* [Task brief] Copy the result of filtering the entries below for lines that include the string "texttt".

::::::::

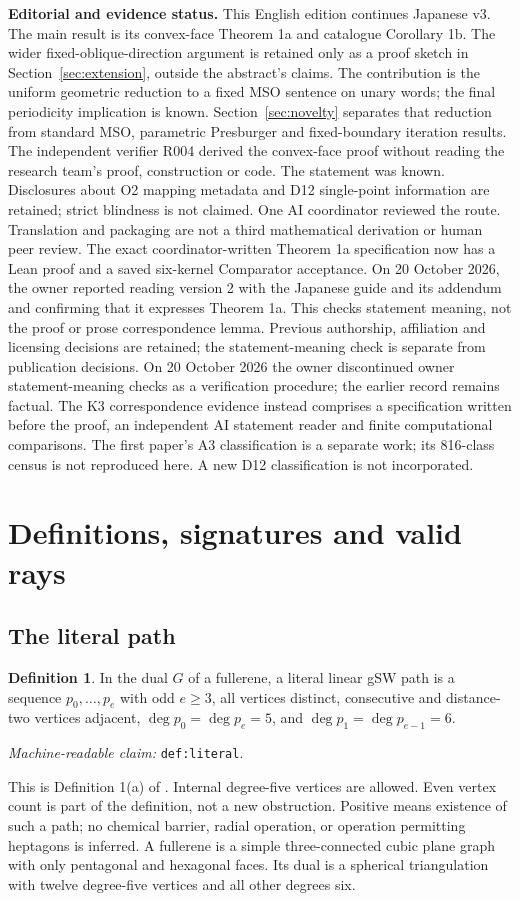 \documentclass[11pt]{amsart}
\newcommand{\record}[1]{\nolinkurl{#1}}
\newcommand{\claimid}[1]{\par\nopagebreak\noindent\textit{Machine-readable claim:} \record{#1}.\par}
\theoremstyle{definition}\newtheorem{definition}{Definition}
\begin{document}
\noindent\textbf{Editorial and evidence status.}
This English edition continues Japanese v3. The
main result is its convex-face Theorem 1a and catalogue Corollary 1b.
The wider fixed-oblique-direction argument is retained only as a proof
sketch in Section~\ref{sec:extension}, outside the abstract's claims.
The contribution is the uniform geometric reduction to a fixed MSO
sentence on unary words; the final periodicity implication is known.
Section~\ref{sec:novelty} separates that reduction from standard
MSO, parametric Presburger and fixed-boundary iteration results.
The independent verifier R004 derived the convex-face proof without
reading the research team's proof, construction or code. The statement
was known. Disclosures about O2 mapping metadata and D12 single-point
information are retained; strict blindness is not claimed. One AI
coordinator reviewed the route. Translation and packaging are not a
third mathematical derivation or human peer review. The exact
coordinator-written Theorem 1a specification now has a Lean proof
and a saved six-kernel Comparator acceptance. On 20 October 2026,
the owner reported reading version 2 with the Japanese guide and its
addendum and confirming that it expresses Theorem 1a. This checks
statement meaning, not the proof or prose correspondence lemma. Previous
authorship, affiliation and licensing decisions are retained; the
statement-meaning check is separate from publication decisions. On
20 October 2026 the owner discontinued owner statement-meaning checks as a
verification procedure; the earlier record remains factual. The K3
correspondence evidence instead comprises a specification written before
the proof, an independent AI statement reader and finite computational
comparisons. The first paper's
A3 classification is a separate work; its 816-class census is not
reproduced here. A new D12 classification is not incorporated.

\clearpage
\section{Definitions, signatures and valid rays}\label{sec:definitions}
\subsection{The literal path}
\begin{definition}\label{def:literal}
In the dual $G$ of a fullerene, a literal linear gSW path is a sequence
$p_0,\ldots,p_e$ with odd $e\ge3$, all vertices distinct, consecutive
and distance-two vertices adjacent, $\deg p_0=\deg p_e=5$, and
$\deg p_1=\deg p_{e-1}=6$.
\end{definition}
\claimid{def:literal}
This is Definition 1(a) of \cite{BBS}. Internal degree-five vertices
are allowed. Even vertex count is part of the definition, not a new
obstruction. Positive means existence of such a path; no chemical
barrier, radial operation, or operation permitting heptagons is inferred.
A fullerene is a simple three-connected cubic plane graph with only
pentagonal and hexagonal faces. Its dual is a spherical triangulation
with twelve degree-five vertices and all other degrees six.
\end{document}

::::::::

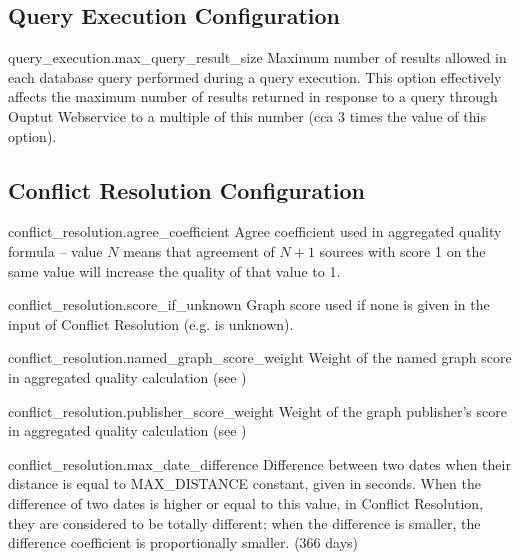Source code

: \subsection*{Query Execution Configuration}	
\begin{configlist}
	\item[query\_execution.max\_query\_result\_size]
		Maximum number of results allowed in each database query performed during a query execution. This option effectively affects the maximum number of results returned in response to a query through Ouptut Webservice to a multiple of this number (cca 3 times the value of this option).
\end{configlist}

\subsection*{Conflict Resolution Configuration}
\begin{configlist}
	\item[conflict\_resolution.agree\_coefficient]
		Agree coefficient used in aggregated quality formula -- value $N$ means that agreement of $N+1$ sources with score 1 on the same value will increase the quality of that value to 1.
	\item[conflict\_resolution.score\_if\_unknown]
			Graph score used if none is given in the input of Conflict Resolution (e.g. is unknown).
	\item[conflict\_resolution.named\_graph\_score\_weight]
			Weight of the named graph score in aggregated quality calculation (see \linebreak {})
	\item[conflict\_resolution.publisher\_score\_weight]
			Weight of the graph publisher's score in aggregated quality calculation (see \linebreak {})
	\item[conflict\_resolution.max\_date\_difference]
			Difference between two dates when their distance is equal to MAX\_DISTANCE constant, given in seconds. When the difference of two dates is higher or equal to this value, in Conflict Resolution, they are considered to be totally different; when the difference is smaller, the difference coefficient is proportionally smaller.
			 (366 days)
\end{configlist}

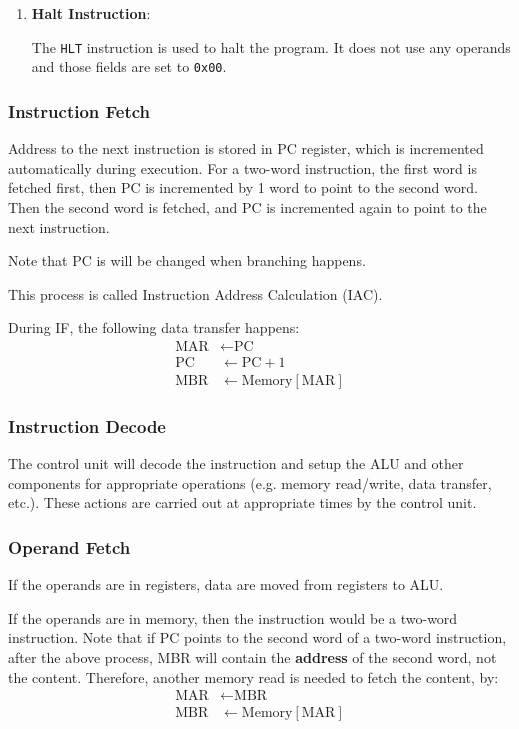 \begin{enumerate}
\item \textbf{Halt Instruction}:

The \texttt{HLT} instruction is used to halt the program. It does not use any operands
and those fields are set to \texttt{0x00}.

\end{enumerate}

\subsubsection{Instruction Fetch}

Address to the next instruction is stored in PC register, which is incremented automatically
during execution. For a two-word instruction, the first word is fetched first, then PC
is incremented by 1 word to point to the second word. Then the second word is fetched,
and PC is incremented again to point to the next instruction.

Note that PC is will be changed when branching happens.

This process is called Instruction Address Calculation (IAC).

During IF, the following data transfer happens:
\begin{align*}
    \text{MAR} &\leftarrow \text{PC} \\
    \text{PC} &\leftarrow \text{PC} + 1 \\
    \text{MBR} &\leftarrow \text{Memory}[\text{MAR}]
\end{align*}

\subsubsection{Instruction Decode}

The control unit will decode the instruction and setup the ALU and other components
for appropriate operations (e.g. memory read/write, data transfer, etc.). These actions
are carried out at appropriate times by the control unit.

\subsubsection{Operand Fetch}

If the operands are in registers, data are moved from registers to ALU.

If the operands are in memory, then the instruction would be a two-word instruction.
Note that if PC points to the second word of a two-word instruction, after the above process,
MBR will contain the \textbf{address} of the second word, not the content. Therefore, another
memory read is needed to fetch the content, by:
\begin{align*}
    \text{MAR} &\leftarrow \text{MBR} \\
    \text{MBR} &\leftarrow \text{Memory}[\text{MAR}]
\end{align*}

::::::::

* [Exercise solution]
The \texttt{HLT} instruction is used to halt the program. It does not use any operands
and those fields are set to \texttt{0x00}.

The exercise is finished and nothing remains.